The deck of the Padma bridge is as smooth as the perfect rasgullas from Prime Minister Sheikh Hasina’s constituency, Gopalganj. The 6.15km bridge, which connects the 21 districts of the country’s southwest with Dhaka via road and rail, is the shiny future that Bangladesh wants. Below the bridge, quiet flows the Padma—silver, sprawling and statuesque. The sky is a soft December grey, and the bridge, a sweep of steel across the wide river, stands proudly as proof of Hasina’s ability to pull off the impossible. It was her dream project, and she did not flinch even when the World Bank withdrew funding from the $4 billion project, alleging corruption. The charges were never proven. The bridge which was inaugurated in 2022 has become a symbol of Bangladesh’s self-sufficiency and resilience, and, of course, brand Hasina.
The narrative of Hasina trumping the west has become quite a leitmotif in the legend being built around her. She has emerged stronger, silencing critics at home and in the west.

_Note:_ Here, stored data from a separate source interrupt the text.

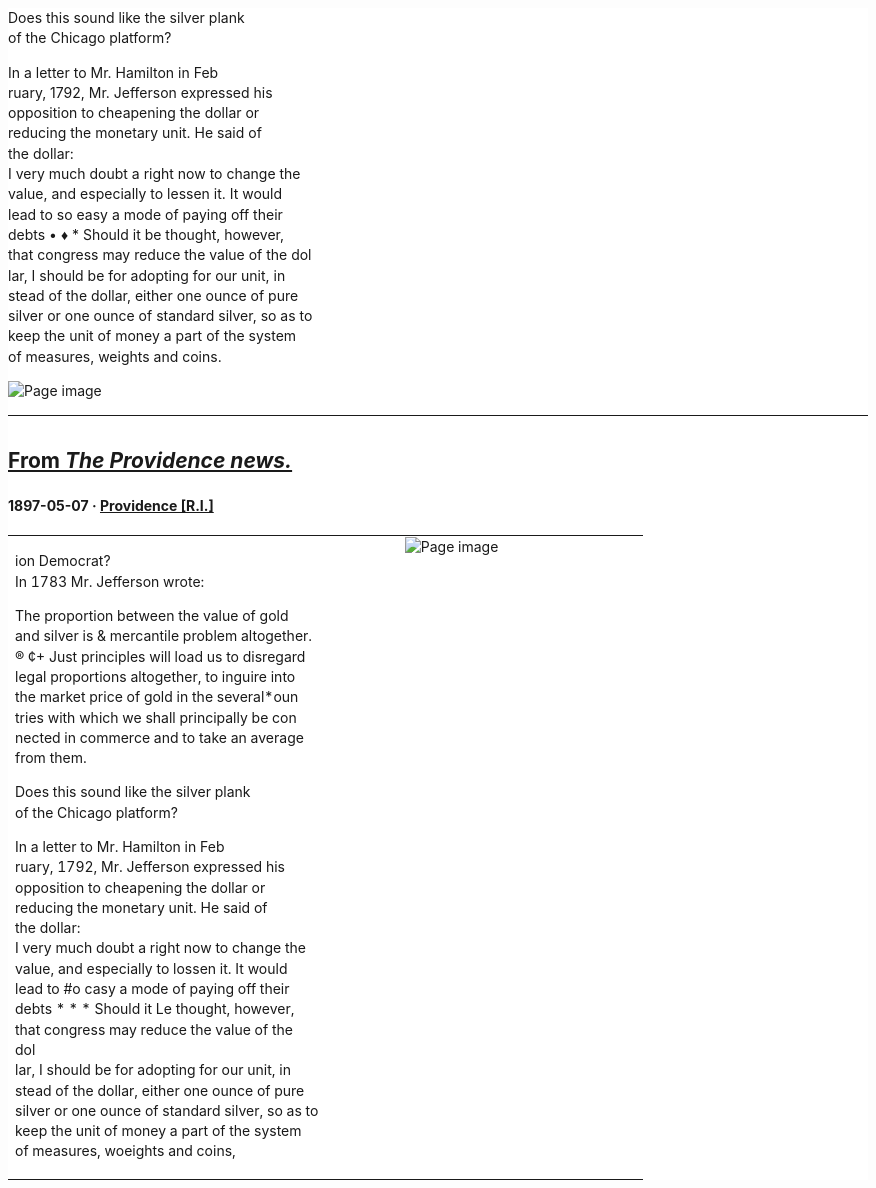 Does this sound like the silver plank  
of the Chicago platform?   
  
In a letter to Mr. Hamilton in Feb­  
ruary, 1792, Mr. Jefferson expressed his  
opposition to cheapening the dollar or  
reducing the monetary unit. He said of  
the dollar:   
I very much doubt a right now to change the  
value, and especially to lessen it. It would  
lead to so easy a mode of paying off their  
debts • ♦ * Should it be thought, however,  
that congress may reduce the value of the dol­  
lar, I should be for adopting for our unit, in­  
stead of the dollar, either one ounce of pure  
silver or one ounce of standard silver, so as to  
keep the unit of money a part of the system  
of measures, weights and coins.
</td><td style="width: 50%; max-height: 75%; margin: auto; display: block;">
<img alt="Page image" src="https://tile.loc.gov/image-services/iiif/service:ndnp:mnhi:batch_mnhi_baseball_ver02:data:sn89064489:00393340150:1897050601:0585/pct:40.797962648556876,24.002530891767158,14.414261460101867,12.766115825517344/!600,600/0/default.jpg"/>
</td>
</tr></table>

---

## [From _The Providence news._](https://www.loc.gov/resource/sn91070630/1897-05-07/ed-1/?sp=6)

#### 1897-05-07 &middot; [Providence [R.I.]](http://dbpedia.org/resource/Providence%2C_Rhode_Island)

<table style="width: 100%;"><tr><td style="width: 50%">

ion Democrat?  
In 1783 Mr. Jefferson wrote:  
  
The proportion between the value of gold  
and silver is &amp; mercantile problem altogether.  
® ¢+ Just principles will load us to disregard  
legal proportions altogether, to inguire into  
the market price of gold in the several*oun­  
tries with which we shall principally be con­  
nected in commerce and to take an average  
from them.  
  
Does this sound like the silver plank  
of the Chicago platform?  
  
In a letter to Mr. Hamilton in Feb­  
ruary, 1792, Mr. Jefferson expressed his  
opposition to cheapening the dollar or  
reducing the monetary unit. He said of  
the dollar:  
I very much doubt a right now to change the  
value, and especially to lossen it. It would  
lead to #o casy a mode of paying off their  
debts * * * Should it Le thought, however,  
that congress may reduce the value of the dol­  
lar, I should be for adopting for our unit, in­  
stead of the dollar, either one ounce of pure  
silver or one ounce of standard silver, so as to  
keep the unit of money a part of the system  
of measures, woeights and coins,
</td><td style="width: 50%; max-height: 75%; margin: auto; display: block;">
<img alt="Page image" src="https://tile.loc.gov/image-services/iiif/service:ndnp:rp:batch_rp_efreeti_ver01:data:sn91070630:00514152913:1897050701:0039/pct:44.854317027532744,17.554694860253324,12.630312750601444,13.290763808925643/!600,600/0/default.jpg"/> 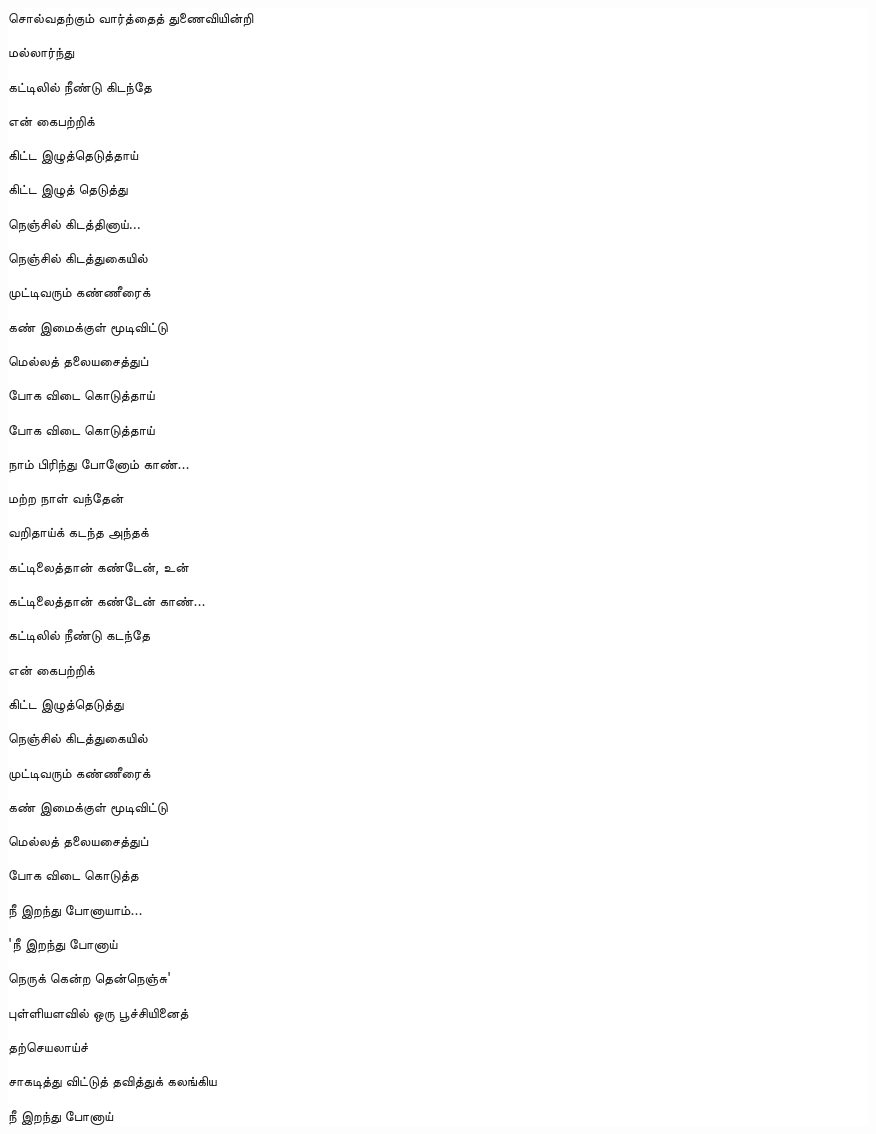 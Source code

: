 சொல்வதற்கும் வார்த்தைத் துணைவியின்றி  

மல்லார்ந்து  

கட்டிலில் நீண்டு கிடந்தே  

என் கைபற்றிக்  

கிட்ட இழுத்தெடுத்தாய்  

கிட்ட இழுத் தெடுத்து  

நெஞ்சில் கிடத்தினாய்...  

நெஞ்சில் கிடத்துகையில்  

முட்டிவரும் கண்ணீரைக்  

கண் இமைக்குள் மூடிவிட்டு  

மெல்லத் தலையசைத்துப்  

போக விடை கொடுத்தாய்  

போக விடை கொடுத்தாய்  

நாம் பிரிந்து போனோம் காண்...  

மற்ற நாள் வந்தேன்  

வறிதாய்க் கடந்த அந்தக்  

கட்டிலைத்தான் கண்டேன், உன்  

கட்டிலைத்தான் கண்டேன் காண்...  

கட்டிலில் நீண்டு கடந்தே  

என் கைபற்றிக்  

கிட்ட இழுத்தெடுத்து  

நெஞ்சில் கிடத்துகையில்  

முட்டிவரும் கண்ணீரைக்  

கண் இமைக்குள் மூடிவிட்டு  

மெல்லத் தலையசைத்துப்  

போக விடை கொடுத்த  

நீ இறந்து போனாயாம்...  

'நீ இறந்து போனாய்  

நெருக் கென்ற தென்நெஞ்சு'  

புள்ளியளவில் ஒரு பூச்சியினைத்  

தற்செயலாய்ச்  

சாகடித்து விட்டுத் தவித்துக் கலங்கிய  

நீ இறந்து போனாய்  
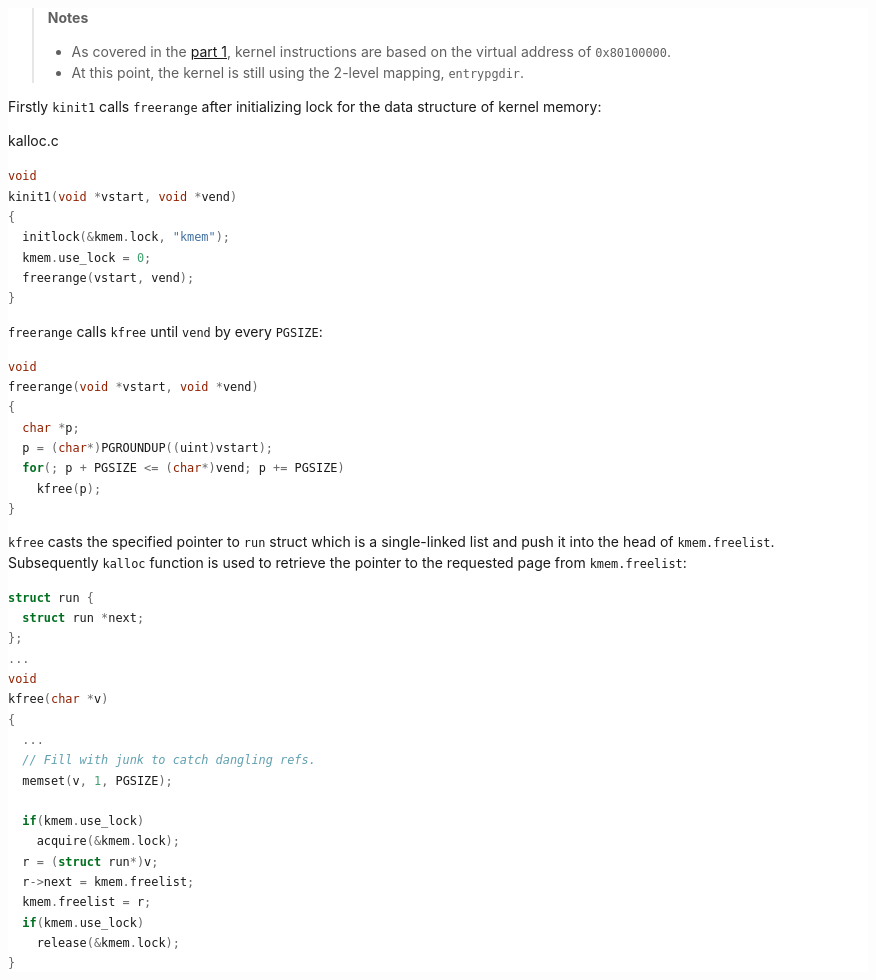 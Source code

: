 > **Notes**
> - As covered in the [part 1](/2020/06/18/xv6-memory-1.html), kernel instructions are based on the virtual address of `0x80100000`.
> - At this point, the kernel is still using the 2-level mapping, `entrypgdir`.

Firstly `kinit1` calls `freerange` after initializing lock for the data structure of kernel memory:

kalloc.c
```c
void
kinit1(void *vstart, void *vend)
{
  initlock(&kmem.lock, "kmem");
  kmem.use_lock = 0;
  freerange(vstart, vend);
}
```

`freerange` calls `kfree` until `vend` by every `PGSIZE`:

```c
void
freerange(void *vstart, void *vend)
{
  char *p;
  p = (char*)PGROUNDUP((uint)vstart);
  for(; p + PGSIZE <= (char*)vend; p += PGSIZE)
    kfree(p);
}
```

`kfree` casts the specified pointer to `run` struct which is a single-linked list and push it into the head of `kmem.freelist`. Subsequently `kalloc` function is used to retrieve the pointer to the requested page from `kmem.freelist`:

```c
struct run {
  struct run *next;
};
...
void
kfree(char *v)
{
  ...
  // Fill with junk to catch dangling refs.
  memset(v, 1, PGSIZE);

  if(kmem.use_lock)
    acquire(&kmem.lock);
  r = (struct run*)v;
  r->next = kmem.freelist;
  kmem.freelist = r;
  if(kmem.use_lock)
    release(&kmem.lock);
}
```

Unsurprisingly, the January 7 parliamentary elections will pit Hasina, 76, once again against the west. The results seem to be a foregone conclusion even before the first votes are cast: Hasina and her Awami League party are almost certain to land a fourth consecutive term. The opposition Bangladesh Nationalist Party (BNP), headed by arch-rival Begum Khaleda Zia, is skipping the polls, alleging that the entire electoral process is neither free nor fair. Zia’s son, Tarique Rahman, who is facing corruption charges, is in London. If he returns, he faces jail time.